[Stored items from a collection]
>>>>>

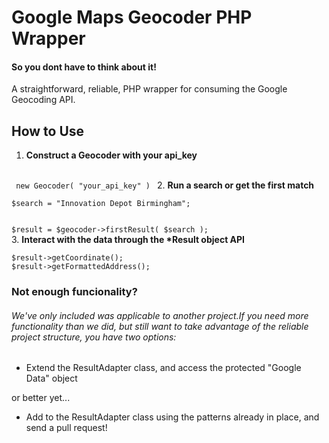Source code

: Google Maps Geocoder PHP Wrapper
=========================

#### So you dont have to think about it!
A straightforward, reliable, PHP wrapper for consuming the Google Geocoding API.

How to Use
--------

1. <strong>Construct a Geocoder with your api_key</strong>
<br>
<code> new Geocoder( "your_api_key" ) </code>
2. <strong>Run a search or get the first match</strong>
<br>
<code>
$search = "Innovation Depot Birmingham";
<br>
$result = $geocoder->firstResult( $search );
</code>
3. <strong>Interact with the data through the *Result object API</strong>
<br>
<code>
$result->getCoordinate();
$result->getFormattedAddress();
</code>


### Not enough funcionality?
###### We've only included was applicable to another project.If you need more functionality than we did, but still want to take advantage of the reliable project structure, you have two options:
* Extend the ResultAdapter class, and access the protected "Google Data" object

or better yet...
* Add to the ResultAdapter class using the patterns already in place, and send a pull request!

<<<<<

Task directions: Check every line above for the string "search" and state how many have it, with no other words.

Task output: 3